A multi-functional wearable sensor based on carbon nanomaterials reinforced TPU fiber with high sensitivity

Abstract

Wearable flexible strain sensors have attracted increasing research interest due to their potential applications in motion detection, healthcare, human-computer interaction, and artificial intelligence. In this work, a novel kind of conductive PDMS/(CB+CNTs)/TPU composite was prepared and applied for assembling a flexible strain sensor, i.e., thermoplastic polyurethane (TPU) as a polymer matrix, carbon black (CB) and carbon nanotubes (CNTs) as hybrid conductive nanofillers, and then modified by polydimethylsiloxane (PDMS) for achieving super-hydrophobicity.

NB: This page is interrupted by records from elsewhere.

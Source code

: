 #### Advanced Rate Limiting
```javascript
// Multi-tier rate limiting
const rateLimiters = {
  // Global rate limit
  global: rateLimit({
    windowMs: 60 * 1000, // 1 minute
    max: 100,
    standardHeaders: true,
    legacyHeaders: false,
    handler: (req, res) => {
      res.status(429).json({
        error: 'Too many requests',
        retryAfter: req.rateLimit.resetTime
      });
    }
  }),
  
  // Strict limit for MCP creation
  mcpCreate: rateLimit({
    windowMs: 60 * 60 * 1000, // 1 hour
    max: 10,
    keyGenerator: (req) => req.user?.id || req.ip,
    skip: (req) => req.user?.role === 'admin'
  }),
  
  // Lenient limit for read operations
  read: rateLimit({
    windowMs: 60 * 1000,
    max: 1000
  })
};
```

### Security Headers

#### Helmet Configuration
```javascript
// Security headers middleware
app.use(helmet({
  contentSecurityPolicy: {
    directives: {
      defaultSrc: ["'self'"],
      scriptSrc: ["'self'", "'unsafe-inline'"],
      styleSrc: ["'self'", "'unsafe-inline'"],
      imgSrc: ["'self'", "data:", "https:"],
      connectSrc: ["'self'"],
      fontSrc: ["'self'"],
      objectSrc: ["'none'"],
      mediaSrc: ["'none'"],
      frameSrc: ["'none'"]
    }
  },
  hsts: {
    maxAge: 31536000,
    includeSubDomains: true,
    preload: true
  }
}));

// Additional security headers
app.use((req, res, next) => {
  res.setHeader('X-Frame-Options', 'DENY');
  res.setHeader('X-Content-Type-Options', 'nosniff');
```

Experimental results reveal that the sensor exhibits the advantages: 1) Excellent mechanical properties, i.e., the tensile strength of the composite increased from 5.88 MPa to 8.88 MPa; 2) Excellent sensing performances, i.e., the highest sensitivity up to 49,863.5, and high repeatability and durability during a cyclic tension-release test (50% strain); 3) Multi-functions include good electrical conductivity, super-hydrophobicity with a static water contact angle as high as 152°, and favorable flexibility; 4) It possessed a high cost-performance ratio due to the simple preparation process, i.e., electrospinning, ultrasonic adsorption treatment, and PDMS modification, and cheap raw materials, such as PDMS, CB, and TPU when compared with similar sensors. The sensor is applied to monitor and detect the full range of human body movements, such as joint movement, breathing, coughing, and speaking, which shows broad application prospects in wearable electronic products.